The face had been battered even before she went out that airlock, and weeks drifting in hard vacuum had not been kind; the skin was flaked and torn, the flesh dehydrated and shrunken, bone protruding here and there. Markham looked at the pink thing for a moment, just to get away from that hideous visage, and then wished he hadn’t.

The pink thing was the shrivelled remains of a finger, one that was very clearly not attached to a hand.

“She landed a bit hard,” the spaceman remarked. “Three fingers snapped right off and bounced around a bit-things get brittle when they’ve been out there in the cold for awhile.”

Markham swallowed bile.

“We got lucky,” the spaceman added. “Never had one land with the face on the viewport like that before. Makes it a lot easier to get a look at her. So, that the right one?”

“Good God,” Markham said, “you expect me to tell from that?”

The spaceman shrugged, and the little light wavered, sending eerie shadows dancing across the dead woman’s face. “She’s the only woman we found,” he said. “We’ve got dead men in two of the other bins, five of them in all, a couple in Emerald Princess crew uniform, so we’re pretty sure it’s the right bunch, and she was the only woman.”

Markham stared up at the corpse. Then he shook his head.

“It’s probably her,” he said. “I was hoping I’d be able to tell from the descriptions I got, but I hadn’t realized…well, I didn’t account for her condition.
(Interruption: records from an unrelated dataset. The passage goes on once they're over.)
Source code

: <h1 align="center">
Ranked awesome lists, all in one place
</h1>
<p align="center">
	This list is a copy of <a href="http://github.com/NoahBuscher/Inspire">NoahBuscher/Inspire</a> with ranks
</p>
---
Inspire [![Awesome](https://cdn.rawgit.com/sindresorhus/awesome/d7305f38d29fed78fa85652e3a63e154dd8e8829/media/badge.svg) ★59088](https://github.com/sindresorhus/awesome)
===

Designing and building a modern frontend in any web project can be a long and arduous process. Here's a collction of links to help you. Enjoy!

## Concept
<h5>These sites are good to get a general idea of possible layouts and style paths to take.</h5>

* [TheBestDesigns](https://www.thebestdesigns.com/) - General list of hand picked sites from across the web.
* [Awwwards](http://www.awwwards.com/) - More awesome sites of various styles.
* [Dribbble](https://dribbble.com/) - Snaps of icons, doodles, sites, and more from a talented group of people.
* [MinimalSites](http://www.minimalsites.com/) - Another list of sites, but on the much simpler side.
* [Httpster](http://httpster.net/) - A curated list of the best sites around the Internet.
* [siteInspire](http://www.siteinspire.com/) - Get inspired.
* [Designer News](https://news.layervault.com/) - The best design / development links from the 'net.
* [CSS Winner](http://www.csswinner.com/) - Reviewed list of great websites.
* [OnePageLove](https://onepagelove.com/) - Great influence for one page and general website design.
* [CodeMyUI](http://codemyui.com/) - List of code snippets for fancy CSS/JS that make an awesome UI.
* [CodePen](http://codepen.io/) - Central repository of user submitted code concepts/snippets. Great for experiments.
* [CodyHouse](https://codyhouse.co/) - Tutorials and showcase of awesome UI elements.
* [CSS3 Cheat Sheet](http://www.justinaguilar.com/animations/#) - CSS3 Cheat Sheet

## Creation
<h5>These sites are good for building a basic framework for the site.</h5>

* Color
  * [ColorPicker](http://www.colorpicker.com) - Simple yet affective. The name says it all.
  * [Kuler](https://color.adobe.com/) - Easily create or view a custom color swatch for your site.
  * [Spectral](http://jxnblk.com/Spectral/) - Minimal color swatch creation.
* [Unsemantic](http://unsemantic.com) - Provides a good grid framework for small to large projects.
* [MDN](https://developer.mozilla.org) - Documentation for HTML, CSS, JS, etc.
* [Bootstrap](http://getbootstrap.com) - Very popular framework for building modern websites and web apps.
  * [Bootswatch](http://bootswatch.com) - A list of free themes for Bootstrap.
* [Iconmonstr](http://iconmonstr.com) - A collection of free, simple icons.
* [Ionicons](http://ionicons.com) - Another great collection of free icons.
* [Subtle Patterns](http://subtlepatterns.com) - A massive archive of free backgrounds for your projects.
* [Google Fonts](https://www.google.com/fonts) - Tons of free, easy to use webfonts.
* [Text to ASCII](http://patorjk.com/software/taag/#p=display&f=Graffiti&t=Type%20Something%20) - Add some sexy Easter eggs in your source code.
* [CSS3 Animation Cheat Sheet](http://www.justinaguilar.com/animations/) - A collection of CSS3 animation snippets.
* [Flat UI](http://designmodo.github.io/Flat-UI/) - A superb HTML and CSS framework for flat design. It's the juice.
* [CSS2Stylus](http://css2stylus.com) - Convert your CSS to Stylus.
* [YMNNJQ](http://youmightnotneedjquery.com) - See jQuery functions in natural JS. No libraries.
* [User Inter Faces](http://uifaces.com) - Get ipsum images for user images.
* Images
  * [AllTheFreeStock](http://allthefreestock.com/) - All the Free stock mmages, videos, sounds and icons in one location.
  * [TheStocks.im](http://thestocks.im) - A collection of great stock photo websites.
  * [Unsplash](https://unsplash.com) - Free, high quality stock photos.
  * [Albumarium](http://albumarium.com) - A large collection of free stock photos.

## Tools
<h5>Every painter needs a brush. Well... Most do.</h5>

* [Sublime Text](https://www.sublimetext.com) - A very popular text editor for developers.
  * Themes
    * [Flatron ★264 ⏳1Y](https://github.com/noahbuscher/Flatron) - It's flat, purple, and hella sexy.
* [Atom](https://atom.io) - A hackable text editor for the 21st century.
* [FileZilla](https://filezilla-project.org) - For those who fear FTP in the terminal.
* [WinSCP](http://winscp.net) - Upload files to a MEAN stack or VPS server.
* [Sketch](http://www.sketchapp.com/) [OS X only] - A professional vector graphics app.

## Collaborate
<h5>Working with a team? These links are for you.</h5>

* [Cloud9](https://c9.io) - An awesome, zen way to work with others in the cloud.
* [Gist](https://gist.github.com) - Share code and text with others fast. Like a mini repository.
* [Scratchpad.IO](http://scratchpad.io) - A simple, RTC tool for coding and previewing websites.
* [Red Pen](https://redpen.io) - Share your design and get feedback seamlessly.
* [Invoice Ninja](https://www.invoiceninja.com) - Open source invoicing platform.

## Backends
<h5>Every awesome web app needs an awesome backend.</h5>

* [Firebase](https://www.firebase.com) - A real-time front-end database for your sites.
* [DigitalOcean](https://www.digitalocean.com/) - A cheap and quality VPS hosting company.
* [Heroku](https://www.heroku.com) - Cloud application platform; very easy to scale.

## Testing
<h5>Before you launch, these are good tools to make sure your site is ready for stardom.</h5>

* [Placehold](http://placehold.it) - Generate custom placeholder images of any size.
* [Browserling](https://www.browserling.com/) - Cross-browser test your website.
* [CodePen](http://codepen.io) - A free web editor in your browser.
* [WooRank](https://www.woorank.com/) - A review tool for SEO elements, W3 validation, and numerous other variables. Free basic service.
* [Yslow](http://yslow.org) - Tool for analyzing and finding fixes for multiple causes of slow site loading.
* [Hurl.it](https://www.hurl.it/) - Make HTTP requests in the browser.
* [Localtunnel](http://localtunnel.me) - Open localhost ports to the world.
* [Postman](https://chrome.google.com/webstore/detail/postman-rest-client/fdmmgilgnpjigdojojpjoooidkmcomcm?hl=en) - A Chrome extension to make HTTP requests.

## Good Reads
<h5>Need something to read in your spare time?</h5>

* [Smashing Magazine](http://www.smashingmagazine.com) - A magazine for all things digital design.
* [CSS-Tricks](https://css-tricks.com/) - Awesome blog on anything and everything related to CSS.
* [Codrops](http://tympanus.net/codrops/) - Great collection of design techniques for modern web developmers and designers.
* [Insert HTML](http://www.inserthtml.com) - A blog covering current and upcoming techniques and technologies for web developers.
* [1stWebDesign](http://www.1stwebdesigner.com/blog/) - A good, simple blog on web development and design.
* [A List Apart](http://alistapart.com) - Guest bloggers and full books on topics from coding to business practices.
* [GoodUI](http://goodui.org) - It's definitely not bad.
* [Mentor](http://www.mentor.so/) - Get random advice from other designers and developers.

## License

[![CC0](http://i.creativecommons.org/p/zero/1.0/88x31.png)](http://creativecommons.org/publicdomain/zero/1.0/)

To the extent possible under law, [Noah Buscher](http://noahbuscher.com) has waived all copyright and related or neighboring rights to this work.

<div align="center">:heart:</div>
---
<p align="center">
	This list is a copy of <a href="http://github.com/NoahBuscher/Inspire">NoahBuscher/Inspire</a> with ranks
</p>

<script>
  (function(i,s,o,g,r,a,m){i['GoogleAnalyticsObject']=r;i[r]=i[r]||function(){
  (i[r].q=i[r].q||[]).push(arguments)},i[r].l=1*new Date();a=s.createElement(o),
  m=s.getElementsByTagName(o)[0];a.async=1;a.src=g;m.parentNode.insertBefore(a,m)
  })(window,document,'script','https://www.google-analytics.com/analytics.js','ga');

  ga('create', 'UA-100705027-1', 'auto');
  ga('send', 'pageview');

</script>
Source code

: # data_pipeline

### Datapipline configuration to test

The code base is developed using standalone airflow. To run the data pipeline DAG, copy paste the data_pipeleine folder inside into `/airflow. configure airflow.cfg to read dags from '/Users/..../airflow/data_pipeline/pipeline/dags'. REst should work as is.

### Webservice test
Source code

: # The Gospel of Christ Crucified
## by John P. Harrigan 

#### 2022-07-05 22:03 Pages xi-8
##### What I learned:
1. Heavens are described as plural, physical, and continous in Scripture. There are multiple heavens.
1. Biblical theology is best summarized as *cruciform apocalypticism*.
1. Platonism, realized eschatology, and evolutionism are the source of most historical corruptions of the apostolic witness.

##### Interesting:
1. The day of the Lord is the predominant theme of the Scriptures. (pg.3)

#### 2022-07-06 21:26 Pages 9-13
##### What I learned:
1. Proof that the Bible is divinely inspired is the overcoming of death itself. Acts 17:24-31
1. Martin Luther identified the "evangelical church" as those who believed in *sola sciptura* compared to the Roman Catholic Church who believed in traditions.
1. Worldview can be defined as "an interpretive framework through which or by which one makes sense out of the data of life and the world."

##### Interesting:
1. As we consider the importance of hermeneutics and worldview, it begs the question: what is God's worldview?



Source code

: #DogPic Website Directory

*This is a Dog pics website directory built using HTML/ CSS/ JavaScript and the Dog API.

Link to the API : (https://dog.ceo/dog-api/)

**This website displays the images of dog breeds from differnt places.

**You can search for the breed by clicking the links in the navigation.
We’ll need to get Captain Cahn’s men to identify her-they knew her when she was alive.”

“Should’ve sent one with us,” the spaceman said. “I’d hate to make another trip when we could’ve done it in one.”

“I didn’t think of it,” Markham said. “I can’t think of everything.” He shuddered, all enthusiasm gone. “Let’s get the hell out of here.”

“After you,” the spaceman said sardonically, and Markham began working his way back out of the observation tube.

Chapter Sixteen

Best settled onto a patch of relatively dry ground and read the inscription on the little packet that the messenger had handed him. The code, still legible despite the smearing, was correct-and really, there could be little doubt that the orders were genuine, under the circumstances.

Not that he was in any hurry to read them; they’d probably mean trouble, and he’d found berry-picking to be fairly pleasant, low-stress work. It would have gotten intolerably dull eventually, but Best thought he could have handled a few more days of boredom.

“We didn’t have any trouble,” Poole said. “I just told anyone who asked that I was taking a man in purple to see Pelbrun.” Best nodded in understanding, but the messenger looked puzzled; Poole explained, “They’d all heard about this proclamation he’d issued, that he wanted all the wizards and all the strangers in purple, and nobody was about to interfere with anyone following the Brown Magician’s orders. A couple of centuries of Shadow’s rule here gave the locals a healthy respect for authority, and this Pelbrun is the man who killed Shadow. You’re on his business, you’re safe.”

“Oh,” the messenger said, comprehension dawning. “So that’s why people fed us, even when we couldn’t pay, but wouldn’t talk to us? They were scared?”

Poole nodded. “You’ve got it exactly.”

“Someone could run a pretty nice little scam that way,” Begley remarked.

“You’d need an Imperial uniform,” Best remarked, as he reluctantly tugged at the seal on the envelope. “Not that easy to come by around here. And you’d have to be careful never to be seen heading away from the fortress.”

“The direction isn’t a big problem,” Begley argued. “You could always double back cross-country. And how many of the natives know what a real Imperial uniform looks like?”

“Good point,” Best conceded. The wax broke, and he opened the flap.

Before taking the folded paper out he looked up at the others. “Sit down, all of you,” he said. “You make me nervous, standing around like that.”

“I should be getting back…” the messenger muttered uneasily, glancing out across Shadowmarsh. He had obviously picked up a few stories about the place during his nine-day hike down from Sunderland-even if the natives wouldn’t talk to him, Best was sure Poole had had a few things to say.

“Without waiting to see if I have a reply, or a report?” Best said mildly. “I don’t think they’d like that back at Base One.”